Scaled up from 10 months to 12 months of work, that's $37,702 and $66,251,
respectively. The median household income is $53,386 in Montana and $82,372 in
DC [1][2]. In both cases, even the un-scaled teacher's salary easily accounts
for half of a typical household's income.

So even without tenure and averaging effects, this data backs up the article's
claims.

1\. [https://datausa.io/profile/geo/washington-
dc/](https://datausa.io/profile/geo/washington-dc/)

2\.
[https://datausa.io/profile/geo/montana](https://datausa.io/profile/geo/montana)

------
defertoreptar
> From the fall of 1987 through the fall of 2015, the number of public-school
> students increased by 20%, but the number of public-school teachers
> increased by 64%. More recently, in the four years leading up to the 2015-16
> school year, teacher employment grew by 400,000, even as the number of
> students barely changed.

The effect of supply and demand has on job markets gets mentioned too little
when discussing whether salaries are fair.
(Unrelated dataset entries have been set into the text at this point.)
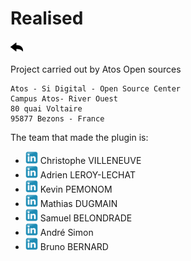 # Realised
[![](../../screenshots/other/Go-back.png)](README.md)

Project carried out by Atos Open sources

```
Atos - Si Digital - Open Source Center
Campus Atos- River Ouest
80 quai Voltaire
95877 Bezons - France
```
The team that made the plugin is:

 - [![](../../screenshots/other/linkedin.png)](https://www.linkedin.com/in/christophe-villeneuve-3a68743)  Christophe VILLENEUVE
 - [![](../../screenshots/other/linkedin.png)](https://www.linkedin.com/in/adrien-leroy-lechat-391028175) Adrien LEROY-LECHAT
 - [![](../../screenshots/other/linkedin.png)](https://www.linkedin.com/in/kevin-pemonon) Kevin PEMONOM 
 - [![](../../screenshots/other/linkedin.png)](https://www.linkedin.com/in/mathias-dugamin-27ab23170)  Mathias DUGMAIN
 - [![](../../screenshots/other/linkedin.png)](https://www.linkedin.com/in/samuelbelondrade) Samuel BELONDRADE
 - [![](../../screenshots/other/linkedin.png)](https://www.linkedin.com/in/andre-simon-9701a7130/) André Simon
 - [![](../../screenshots/other/linkedin.png)](https://www.linkedin.com/in/bruno-bernard-2a7543110/) Bruno BERNARD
We can't at the same time be
encouraging more students to become teachers _and_ complain about salaries
when demand for those positions don't dictate incentivizing the supply. A more
productive discussion would be about nudging students toward career paths that
need them. The article mentions there's a "premium" on nursing right now based
on the method used to criticize teacher's pay. Maybe there's a good reason for
that.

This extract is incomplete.